The Synergistic Effect of Anion: Design of Stable Ether Electrolytes for Li Metal Batteries Beyond 4.6 V

Abstract Improving the compatibility of ether electrolytes with high voltage condition is the key to realize high energy density lithium metal batteries (LMBs) with stable cycling, in which constructing a good cathode electrolyte interphase (CEI) is very important. Herein, a special synergistic effect of anion is found with a CEI‐forming agent solvent, which significantly improves the oxidation resistance of conventional ether electrolytes. In this work, ClO 4 − is chosen for its strong adsorption ability, and fluoroethylene carbonate (FEC) is the CEI‐forming agent. The interaction between them regulates the decomposition of anions and solvents on the cathode surface.
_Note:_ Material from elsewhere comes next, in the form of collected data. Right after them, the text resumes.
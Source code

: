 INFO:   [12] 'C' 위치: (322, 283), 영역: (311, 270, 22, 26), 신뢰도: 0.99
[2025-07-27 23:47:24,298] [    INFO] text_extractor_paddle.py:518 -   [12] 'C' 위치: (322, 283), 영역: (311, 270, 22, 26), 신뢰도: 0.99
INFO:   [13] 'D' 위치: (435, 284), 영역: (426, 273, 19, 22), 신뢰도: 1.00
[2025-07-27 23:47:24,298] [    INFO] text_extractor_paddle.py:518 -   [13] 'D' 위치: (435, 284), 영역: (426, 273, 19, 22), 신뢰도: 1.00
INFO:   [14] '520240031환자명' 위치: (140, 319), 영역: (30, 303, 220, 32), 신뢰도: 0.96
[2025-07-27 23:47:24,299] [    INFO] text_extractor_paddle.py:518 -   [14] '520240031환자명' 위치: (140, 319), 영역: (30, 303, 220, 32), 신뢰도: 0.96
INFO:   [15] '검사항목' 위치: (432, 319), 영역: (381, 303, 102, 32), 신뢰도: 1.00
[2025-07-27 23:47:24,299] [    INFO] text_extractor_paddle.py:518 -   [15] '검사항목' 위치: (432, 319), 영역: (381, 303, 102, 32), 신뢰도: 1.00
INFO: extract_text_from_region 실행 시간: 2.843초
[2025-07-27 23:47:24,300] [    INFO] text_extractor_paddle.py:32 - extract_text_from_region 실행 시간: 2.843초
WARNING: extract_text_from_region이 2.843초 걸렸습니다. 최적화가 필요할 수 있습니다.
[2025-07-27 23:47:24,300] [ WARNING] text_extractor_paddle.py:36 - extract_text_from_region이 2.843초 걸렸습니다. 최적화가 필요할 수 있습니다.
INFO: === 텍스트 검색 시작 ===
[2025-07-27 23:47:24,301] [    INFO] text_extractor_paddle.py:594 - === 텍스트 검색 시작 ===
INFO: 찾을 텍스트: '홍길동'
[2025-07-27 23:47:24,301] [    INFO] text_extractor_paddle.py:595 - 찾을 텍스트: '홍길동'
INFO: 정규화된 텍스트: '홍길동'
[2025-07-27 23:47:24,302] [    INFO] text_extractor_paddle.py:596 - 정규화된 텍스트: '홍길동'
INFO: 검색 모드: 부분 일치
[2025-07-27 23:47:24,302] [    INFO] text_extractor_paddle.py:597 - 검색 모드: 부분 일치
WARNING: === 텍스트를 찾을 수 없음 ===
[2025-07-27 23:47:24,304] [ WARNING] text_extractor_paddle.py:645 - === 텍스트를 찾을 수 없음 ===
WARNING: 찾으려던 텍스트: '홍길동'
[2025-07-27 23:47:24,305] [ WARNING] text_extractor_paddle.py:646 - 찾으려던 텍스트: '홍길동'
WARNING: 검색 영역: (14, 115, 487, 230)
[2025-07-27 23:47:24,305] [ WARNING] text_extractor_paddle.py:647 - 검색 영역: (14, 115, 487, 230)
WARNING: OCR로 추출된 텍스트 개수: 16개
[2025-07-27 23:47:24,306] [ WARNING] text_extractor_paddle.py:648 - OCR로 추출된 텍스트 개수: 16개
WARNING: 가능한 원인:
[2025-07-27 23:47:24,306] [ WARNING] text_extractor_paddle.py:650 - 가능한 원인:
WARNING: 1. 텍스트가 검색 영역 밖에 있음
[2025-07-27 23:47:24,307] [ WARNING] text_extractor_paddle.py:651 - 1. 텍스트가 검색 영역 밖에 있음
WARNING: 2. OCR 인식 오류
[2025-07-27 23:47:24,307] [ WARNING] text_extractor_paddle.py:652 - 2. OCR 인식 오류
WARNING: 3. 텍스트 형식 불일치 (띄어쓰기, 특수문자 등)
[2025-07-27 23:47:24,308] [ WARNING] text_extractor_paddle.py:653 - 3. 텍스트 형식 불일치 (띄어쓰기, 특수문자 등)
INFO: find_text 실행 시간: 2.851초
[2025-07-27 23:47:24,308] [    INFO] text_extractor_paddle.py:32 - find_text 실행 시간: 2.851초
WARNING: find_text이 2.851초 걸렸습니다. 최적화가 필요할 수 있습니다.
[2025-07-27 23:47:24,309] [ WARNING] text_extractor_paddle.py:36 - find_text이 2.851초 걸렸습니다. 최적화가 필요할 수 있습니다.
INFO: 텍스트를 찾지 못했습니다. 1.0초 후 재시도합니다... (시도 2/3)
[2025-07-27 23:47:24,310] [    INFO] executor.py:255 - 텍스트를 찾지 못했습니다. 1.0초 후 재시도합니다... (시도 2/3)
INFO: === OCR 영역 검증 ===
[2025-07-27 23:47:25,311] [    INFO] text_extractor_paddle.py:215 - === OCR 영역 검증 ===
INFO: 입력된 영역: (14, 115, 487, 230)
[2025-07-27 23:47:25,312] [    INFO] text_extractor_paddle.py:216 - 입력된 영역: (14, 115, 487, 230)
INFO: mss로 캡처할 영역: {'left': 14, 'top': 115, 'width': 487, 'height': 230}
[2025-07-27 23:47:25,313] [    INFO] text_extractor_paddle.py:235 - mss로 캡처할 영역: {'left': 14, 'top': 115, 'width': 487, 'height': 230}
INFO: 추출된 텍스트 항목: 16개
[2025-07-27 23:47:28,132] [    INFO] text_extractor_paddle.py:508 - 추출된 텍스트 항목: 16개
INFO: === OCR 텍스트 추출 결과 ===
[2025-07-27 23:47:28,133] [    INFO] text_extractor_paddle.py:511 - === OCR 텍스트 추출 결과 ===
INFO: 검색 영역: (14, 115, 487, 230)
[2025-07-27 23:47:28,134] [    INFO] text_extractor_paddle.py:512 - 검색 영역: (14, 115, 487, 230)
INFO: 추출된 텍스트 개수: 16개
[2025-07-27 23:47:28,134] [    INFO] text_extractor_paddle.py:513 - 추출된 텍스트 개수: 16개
As revealed by various tests, a thin, robust, and homogeneous CEI is generated, which ensures a stable 1,2‐dimethoxyethane (DME)‐based electrolyte to normally work in a Li||LiCoO 2 cell for 1000 cycles at a high cut‐off voltage of 4.5 V (>80% capacity retention). Differing from common approaches to enhance the oxidative stability of ether‐based electrolytes, this model relies only on the synergistic effect of a simple anion (adsorbent) and film‐forming agent, enabling the stable cycling of the cell using the conventional ether‐based electrolytes even at 4.65 V cut‐off voltage. The design strategy provides important guidelines for the implementation of ether‐based LMBs with high energy density under high voltages.